About this task –
From the records below, copy the lines that include "resumeSubHeadingListEnd".

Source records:
━━━━

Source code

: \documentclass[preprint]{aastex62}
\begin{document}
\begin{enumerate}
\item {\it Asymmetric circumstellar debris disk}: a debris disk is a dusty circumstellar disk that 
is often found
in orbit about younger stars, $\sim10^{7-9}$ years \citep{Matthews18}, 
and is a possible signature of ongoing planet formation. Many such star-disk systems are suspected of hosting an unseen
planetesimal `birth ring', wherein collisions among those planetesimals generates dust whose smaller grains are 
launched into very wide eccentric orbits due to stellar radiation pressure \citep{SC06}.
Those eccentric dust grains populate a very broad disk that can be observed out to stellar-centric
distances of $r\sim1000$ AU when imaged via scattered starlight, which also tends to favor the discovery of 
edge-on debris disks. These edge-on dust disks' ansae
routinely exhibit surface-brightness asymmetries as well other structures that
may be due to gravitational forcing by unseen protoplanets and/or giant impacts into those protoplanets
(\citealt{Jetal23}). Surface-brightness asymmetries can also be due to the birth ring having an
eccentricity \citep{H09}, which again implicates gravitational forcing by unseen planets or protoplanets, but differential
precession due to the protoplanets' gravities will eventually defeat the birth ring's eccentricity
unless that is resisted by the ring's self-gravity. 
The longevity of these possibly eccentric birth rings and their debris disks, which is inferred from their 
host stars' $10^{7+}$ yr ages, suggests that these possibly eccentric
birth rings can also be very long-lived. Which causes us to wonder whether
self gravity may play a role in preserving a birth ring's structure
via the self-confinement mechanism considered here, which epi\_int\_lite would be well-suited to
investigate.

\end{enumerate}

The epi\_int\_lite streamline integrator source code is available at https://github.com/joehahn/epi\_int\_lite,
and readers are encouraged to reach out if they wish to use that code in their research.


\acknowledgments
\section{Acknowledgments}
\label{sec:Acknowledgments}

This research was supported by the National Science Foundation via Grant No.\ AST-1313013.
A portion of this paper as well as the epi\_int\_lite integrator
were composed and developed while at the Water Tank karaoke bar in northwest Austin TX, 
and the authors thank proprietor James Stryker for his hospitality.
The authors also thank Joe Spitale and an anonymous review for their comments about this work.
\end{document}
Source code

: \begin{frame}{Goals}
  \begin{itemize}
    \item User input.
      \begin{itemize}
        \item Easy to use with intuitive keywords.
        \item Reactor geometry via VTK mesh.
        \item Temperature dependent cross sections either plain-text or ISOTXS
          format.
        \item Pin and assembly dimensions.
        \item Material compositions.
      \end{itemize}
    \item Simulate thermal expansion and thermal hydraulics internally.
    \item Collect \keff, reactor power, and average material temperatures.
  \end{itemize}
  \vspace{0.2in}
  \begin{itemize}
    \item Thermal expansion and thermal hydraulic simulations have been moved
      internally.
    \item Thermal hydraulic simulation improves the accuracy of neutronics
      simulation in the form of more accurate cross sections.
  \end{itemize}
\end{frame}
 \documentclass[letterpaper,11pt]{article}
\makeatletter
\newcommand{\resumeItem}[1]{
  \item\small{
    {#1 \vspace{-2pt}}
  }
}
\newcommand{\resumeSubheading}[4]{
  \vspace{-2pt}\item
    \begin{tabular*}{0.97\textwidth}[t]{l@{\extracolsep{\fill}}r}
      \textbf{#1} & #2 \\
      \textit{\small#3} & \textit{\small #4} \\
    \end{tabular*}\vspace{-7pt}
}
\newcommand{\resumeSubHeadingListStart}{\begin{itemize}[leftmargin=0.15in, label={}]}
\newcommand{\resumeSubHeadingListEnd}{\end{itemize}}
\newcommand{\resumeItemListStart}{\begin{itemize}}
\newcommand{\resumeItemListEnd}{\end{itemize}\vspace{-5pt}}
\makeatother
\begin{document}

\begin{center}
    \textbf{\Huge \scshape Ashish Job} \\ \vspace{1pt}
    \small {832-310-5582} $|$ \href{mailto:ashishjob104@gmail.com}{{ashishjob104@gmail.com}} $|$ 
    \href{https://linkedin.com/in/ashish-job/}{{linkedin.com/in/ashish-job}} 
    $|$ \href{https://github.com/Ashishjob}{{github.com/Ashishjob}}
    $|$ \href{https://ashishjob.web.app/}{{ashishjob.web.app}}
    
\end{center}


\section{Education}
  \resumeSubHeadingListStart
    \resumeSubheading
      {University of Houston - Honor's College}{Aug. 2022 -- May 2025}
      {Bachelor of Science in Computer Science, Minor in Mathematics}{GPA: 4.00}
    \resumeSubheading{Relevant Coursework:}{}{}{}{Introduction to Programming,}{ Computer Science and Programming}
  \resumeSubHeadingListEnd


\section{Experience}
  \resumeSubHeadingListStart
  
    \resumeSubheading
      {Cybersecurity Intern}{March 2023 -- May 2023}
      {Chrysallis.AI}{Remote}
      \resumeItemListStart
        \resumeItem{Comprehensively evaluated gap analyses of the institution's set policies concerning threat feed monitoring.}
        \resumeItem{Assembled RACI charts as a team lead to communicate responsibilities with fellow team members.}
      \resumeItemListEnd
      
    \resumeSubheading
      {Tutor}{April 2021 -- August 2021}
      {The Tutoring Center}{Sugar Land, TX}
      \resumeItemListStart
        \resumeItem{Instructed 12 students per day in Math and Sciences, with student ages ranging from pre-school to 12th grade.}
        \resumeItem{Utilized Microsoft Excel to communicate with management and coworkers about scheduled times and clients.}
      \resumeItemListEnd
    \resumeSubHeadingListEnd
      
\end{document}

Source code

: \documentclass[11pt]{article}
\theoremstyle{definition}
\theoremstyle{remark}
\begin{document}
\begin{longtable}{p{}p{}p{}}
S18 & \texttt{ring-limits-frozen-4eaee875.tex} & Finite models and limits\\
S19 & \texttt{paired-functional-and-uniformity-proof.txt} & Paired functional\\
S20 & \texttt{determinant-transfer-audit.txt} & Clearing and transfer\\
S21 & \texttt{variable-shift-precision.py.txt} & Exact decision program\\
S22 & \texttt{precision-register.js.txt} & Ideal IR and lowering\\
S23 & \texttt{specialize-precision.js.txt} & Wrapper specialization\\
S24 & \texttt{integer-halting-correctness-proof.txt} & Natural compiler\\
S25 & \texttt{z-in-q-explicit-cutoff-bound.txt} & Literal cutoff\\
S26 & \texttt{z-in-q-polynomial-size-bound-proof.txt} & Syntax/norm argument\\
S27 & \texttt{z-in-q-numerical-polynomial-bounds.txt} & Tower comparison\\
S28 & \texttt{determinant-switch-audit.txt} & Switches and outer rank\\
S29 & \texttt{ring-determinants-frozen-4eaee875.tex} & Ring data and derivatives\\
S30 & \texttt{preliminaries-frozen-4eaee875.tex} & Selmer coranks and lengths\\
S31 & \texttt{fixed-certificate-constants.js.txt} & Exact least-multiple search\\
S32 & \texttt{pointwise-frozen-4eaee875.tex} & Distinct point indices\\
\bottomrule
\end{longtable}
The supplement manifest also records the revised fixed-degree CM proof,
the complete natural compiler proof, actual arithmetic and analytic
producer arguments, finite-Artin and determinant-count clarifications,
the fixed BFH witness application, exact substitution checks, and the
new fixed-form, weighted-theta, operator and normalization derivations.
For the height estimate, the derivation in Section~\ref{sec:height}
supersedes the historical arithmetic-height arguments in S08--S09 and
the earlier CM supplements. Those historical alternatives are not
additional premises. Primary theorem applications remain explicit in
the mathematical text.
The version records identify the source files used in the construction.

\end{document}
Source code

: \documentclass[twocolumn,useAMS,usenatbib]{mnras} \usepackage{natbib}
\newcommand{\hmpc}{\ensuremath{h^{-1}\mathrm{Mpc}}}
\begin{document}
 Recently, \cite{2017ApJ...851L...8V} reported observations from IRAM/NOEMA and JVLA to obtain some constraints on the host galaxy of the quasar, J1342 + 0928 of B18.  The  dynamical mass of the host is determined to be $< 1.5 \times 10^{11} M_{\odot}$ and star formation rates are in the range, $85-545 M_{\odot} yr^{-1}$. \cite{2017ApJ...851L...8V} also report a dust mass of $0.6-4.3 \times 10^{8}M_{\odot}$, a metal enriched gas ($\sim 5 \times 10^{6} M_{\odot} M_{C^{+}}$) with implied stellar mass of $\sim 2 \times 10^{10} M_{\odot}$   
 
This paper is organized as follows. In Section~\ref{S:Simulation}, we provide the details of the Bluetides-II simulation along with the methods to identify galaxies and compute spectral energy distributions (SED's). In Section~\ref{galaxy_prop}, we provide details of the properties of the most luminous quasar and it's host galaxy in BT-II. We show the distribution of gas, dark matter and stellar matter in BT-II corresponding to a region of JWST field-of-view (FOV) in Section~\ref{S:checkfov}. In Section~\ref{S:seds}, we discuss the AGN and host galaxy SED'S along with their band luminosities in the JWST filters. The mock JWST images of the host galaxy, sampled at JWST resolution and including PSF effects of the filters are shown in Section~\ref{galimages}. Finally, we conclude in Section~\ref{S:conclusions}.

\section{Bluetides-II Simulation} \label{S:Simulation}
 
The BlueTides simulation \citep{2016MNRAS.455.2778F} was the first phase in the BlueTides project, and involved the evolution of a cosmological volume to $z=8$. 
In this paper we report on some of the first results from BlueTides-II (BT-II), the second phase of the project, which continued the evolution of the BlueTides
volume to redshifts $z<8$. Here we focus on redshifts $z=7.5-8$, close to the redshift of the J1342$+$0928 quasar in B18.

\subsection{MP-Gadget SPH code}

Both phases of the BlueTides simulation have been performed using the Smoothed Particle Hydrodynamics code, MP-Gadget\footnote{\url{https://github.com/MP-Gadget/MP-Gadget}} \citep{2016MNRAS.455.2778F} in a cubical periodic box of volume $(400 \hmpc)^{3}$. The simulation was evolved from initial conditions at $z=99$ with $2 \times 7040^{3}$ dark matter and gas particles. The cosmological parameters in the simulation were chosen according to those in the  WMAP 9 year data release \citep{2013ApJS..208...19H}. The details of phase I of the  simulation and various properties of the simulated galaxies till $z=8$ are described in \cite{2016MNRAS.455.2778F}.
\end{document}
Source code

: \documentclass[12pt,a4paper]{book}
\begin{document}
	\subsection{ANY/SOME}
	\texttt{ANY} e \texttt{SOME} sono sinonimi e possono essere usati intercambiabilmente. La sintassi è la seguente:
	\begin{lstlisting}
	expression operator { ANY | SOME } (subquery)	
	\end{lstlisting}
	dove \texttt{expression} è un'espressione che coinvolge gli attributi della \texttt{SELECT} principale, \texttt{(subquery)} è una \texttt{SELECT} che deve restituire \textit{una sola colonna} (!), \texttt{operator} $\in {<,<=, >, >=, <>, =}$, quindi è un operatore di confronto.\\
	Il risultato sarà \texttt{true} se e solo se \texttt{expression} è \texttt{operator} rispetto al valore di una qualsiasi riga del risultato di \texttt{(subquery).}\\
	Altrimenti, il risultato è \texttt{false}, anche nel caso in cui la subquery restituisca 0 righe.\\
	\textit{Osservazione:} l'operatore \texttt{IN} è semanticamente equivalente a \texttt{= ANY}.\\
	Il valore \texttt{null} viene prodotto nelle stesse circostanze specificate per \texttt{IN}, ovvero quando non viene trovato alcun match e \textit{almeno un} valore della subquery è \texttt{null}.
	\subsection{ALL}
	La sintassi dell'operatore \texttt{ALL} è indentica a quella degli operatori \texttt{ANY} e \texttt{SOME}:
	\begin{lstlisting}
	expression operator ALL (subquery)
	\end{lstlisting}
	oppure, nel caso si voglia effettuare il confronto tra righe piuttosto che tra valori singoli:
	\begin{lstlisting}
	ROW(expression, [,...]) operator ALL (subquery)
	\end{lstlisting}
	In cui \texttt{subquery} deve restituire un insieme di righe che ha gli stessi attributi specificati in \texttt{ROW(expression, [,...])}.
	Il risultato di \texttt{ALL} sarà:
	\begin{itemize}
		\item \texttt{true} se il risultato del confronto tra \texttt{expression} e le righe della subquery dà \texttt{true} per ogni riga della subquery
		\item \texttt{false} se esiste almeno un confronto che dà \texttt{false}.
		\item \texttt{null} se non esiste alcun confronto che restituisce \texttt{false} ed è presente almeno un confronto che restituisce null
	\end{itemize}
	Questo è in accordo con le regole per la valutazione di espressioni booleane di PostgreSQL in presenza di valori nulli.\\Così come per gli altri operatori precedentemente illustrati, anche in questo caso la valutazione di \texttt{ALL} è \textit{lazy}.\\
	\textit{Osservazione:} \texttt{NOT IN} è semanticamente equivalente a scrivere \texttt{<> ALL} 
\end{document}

━━━━

Task result –
\newcommand{\resumeSubHeadingListEnd}{\end{itemize}}
  \resumeSubHeadingListEnd
    \resumeSubHeadingListEnd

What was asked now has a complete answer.